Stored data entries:
—————
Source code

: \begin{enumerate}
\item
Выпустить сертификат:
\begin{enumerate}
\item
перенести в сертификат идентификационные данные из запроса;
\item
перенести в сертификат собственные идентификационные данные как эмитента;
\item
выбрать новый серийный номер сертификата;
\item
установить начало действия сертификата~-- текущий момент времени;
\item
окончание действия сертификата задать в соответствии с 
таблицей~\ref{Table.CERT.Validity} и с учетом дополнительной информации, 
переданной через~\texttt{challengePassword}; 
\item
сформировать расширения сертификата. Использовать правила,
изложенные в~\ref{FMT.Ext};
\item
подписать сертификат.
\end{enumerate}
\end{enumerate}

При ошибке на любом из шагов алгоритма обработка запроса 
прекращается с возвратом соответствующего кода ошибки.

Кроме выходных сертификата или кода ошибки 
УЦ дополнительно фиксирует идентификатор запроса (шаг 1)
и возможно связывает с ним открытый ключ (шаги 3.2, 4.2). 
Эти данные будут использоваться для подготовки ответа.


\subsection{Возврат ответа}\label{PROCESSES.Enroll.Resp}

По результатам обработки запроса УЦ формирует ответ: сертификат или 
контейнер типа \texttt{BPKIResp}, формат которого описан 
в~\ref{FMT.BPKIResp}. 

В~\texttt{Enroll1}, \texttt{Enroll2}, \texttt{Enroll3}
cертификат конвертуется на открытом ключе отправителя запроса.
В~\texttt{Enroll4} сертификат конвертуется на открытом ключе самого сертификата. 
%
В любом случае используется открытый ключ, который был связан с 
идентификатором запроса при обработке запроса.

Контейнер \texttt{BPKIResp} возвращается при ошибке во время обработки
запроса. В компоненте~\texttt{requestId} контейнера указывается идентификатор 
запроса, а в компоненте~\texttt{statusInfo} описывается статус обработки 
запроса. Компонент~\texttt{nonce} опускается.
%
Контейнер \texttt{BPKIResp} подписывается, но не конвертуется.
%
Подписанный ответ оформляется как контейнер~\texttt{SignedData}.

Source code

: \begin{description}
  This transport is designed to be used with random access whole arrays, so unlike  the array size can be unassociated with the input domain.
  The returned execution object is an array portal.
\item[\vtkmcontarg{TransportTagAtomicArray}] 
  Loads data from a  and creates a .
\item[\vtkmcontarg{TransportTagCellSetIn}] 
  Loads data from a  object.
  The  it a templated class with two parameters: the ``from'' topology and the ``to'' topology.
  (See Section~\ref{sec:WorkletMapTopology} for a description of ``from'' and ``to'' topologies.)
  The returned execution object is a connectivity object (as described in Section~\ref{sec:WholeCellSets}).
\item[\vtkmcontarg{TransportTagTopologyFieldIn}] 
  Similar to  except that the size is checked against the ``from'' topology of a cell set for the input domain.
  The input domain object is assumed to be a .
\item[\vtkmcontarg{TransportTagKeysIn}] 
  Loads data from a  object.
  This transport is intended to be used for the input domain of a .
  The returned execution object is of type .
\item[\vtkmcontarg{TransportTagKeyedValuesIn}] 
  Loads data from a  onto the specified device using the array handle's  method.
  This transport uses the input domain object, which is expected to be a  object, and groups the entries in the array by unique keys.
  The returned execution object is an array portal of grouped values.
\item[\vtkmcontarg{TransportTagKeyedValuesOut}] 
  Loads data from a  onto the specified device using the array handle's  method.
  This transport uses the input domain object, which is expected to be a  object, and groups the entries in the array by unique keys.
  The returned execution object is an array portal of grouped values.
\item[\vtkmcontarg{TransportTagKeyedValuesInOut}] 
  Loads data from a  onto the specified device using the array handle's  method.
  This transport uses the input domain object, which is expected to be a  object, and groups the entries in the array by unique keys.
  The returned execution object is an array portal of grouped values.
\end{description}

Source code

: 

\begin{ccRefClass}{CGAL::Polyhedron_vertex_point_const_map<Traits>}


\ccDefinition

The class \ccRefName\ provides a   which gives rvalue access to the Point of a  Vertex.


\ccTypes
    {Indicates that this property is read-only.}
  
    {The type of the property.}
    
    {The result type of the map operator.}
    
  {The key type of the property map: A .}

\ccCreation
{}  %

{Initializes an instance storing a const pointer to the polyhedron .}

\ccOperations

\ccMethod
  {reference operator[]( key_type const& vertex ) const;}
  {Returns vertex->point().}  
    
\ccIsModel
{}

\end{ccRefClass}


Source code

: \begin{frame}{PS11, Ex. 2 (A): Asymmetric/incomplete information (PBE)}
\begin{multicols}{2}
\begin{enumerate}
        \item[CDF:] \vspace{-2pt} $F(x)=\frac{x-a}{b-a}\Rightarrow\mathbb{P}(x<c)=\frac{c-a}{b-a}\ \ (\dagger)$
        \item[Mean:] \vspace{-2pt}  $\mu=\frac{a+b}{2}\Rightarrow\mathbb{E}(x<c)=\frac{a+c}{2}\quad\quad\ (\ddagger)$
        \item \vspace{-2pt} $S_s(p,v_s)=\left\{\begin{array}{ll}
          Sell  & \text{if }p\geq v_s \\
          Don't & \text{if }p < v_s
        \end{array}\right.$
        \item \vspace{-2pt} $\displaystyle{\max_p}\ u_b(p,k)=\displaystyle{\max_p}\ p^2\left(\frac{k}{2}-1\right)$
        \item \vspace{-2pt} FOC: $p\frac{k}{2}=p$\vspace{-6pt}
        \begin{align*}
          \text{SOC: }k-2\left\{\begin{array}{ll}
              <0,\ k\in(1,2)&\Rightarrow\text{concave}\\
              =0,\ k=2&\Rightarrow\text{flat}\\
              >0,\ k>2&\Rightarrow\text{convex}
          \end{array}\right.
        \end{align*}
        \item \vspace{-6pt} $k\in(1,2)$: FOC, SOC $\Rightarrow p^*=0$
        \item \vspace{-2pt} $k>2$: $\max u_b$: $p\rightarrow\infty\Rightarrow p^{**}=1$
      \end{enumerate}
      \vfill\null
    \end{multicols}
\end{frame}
—————
# Exercise brief:
The records must each be output verbatim, with nothing left out.

# Exercise answer:
Source code

: \begin{enumerate}
\item
Выпустить сертификат:
\begin{enumerate}
\item
перенести в сертификат идентификационные данные из запроса;
\item
перенести в сертификат собственные идентификационные данные как эмитента;
\item
выбрать новый серийный номер сертификата;
\item
установить начало действия сертификата~-- текущий момент времени;
\item
окончание действия сертификата задать в соответствии с 
таблицей~\ref{Table.CERT.Validity} и с учетом дополнительной информации, 
переданной через~\texttt{challengePassword}; 
\item
сформировать расширения сертификата. Использовать правила,
изложенные в~\ref{FMT.Ext};
\item
подписать сертификат.
\end{enumerate}
\end{enumerate}

При ошибке на любом из шагов алгоритма обработка запроса 
прекращается с возвратом соответствующего кода ошибки.

Кроме выходных сертификата или кода ошибки 
УЦ дополнительно фиксирует идентификатор запроса (шаг 1)
и возможно связывает с ним открытый ключ (шаги 3.2, 4.2). 
Эти данные будут использоваться для подготовки ответа.


\subsection{Возврат ответа}\label{PROCESSES.Enroll.Resp}

По результатам обработки запроса УЦ формирует ответ: сертификат или 
контейнер типа \texttt{BPKIResp}, формат которого описан 
в~\ref{FMT.BPKIResp}. 

В~\texttt{Enroll1}, \texttt{Enroll2}, \texttt{Enroll3}
cертификат конвертуется на открытом ключе отправителя запроса.
В~\texttt{Enroll4} сертификат конвертуется на открытом ключе самого сертификата. 
%
В любом случае используется открытый ключ, который был связан с 
идентификатором запроса при обработке запроса.

Контейнер \texttt{BPKIResp} возвращается при ошибке во время обработки
запроса. В компоненте~\texttt{requestId} контейнера указывается идентификатор 
запроса, а в компоненте~\texttt{statusInfo} описывается статус обработки 
запроса. Компонент~\texttt{nonce} опускается.
%
Контейнер \texttt{BPKIResp} подписывается, но не конвертуется.
%
Подписанный ответ оформляется как контейнер~\texttt{SignedData}.

Source code

: \begin{description}
  This transport is designed to be used with random access whole arrays, so unlike  the array size can be unassociated with the input domain.
  The returned execution object is an array portal.
\item[\vtkmcontarg{TransportTagAtomicArray}] 
  Loads data from a  and creates a .
\item[\vtkmcontarg{TransportTagCellSetIn}] 
  Loads data from a  object.
  The  it a templated class with two parameters: the ``from'' topology and the ``to'' topology.
  (See Section~\ref{sec:WorkletMapTopology} for a description of ``from'' and ``to'' topologies.)
  The returned execution object is a connectivity object (as described in Section~\ref{sec:WholeCellSets}).
\item[\vtkmcontarg{TransportTagTopologyFieldIn}] 
  Similar to  except that the size is checked against the ``from'' topology of a cell set for the input domain.
  The input domain object is assumed to be a .
\item[\vtkmcontarg{TransportTagKeysIn}] 
  Loads data from a  object.
  This transport is intended to be used for the input domain of a .
  The returned execution object is of type .
\item[\vtkmcontarg{TransportTagKeyedValuesIn}] 
  Loads data from a  onto the specified device using the array handle's  method.
  This transport uses the input domain object, which is expected to be a  object, and groups the entries in the array by unique keys.
  The returned execution object is an array portal of grouped values.
\item[\vtkmcontarg{TransportTagKeyedValuesOut}] 
  Loads data from a  onto the specified device using the array handle's  method.
  This transport uses the input domain object, which is expected to be a  object, and groups the entries in the array by unique keys.
  The returned execution object is an array portal of grouped values.
\item[\vtkmcontarg{TransportTagKeyedValuesInOut}] 
  Loads data from a  onto the specified device using the array handle's  method.
  This transport uses the input domain object, which is expected to be a  object, and groups the entries in the array by unique keys.
  The returned execution object is an array portal of grouped values.
\end{description}

Source code

: 

\begin{ccRefClass}{CGAL::Polyhedron_vertex_point_const_map<Traits>}


\ccDefinition

The class \ccRefName\ provides a   which gives rvalue access to the Point of a  Vertex.


\ccTypes
    {Indicates that this property is read-only.}
  
    {The type of the property.}
    
    {The result type of the map operator.}
    
  {The key type of the property map: A .}

\ccCreation
{}  %

{Initializes an instance storing a const pointer to the polyhedron .}

\ccOperations

\ccMethod
  {reference operator[]( key_type const& vertex ) const;}
  {Returns vertex->point().}  
    
\ccIsModel
{}

\end{ccRefClass}


Source code

: \begin{frame}{PS11, Ex. 2 (A): Asymmetric/incomplete information (PBE)}
\begin{multicols}{2}
\begin{enumerate}
        \item[CDF:] \vspace{-2pt} $F(x)=\frac{x-a}{b-a}\Rightarrow\mathbb{P}(x<c)=\frac{c-a}{b-a}\ \ (\dagger)$
        \item[Mean:] \vspace{-2pt}  $\mu=\frac{a+b}{2}\Rightarrow\mathbb{E}(x<c)=\frac{a+c}{2}\quad\quad\ (\ddagger)$
        \item \vspace{-2pt} $S_s(p,v_s)=\left\{\begin{array}{ll}
          Sell  & \text{if }p\geq v_s \\
          Don't & \text{if }p < v_s
        \end{array}\right.$
        \item \vspace{-2pt} $\displaystyle{\max_p}\ u_b(p,k)=\displaystyle{\max_p}\ p^2\left(\frac{k}{2}-1\right)$
        \item \vspace{-2pt} FOC: $p\frac{k}{2}=p$\vspace{-6pt}
        \begin{align*}
          \text{SOC: }k-2\left\{\begin{array}{ll}
              <0,\ k\in(1,2)&\Rightarrow\text{concave}\\
              =0,\ k=2&\Rightarrow\text{flat}\\
              >0,\ k>2&\Rightarrow\text{convex}
          \end{array}\right.
        \end{align*}
        \item \vspace{-6pt} $k\in(1,2)$: FOC, SOC $\Rightarrow p^*=0$
        \item \vspace{-2pt} $k>2$: $\max u_b$: $p\rightarrow\infty\Rightarrow p^{**}=1$
      \end{enumerate}
      \vfill\null
    \end{multicols}
\end{frame}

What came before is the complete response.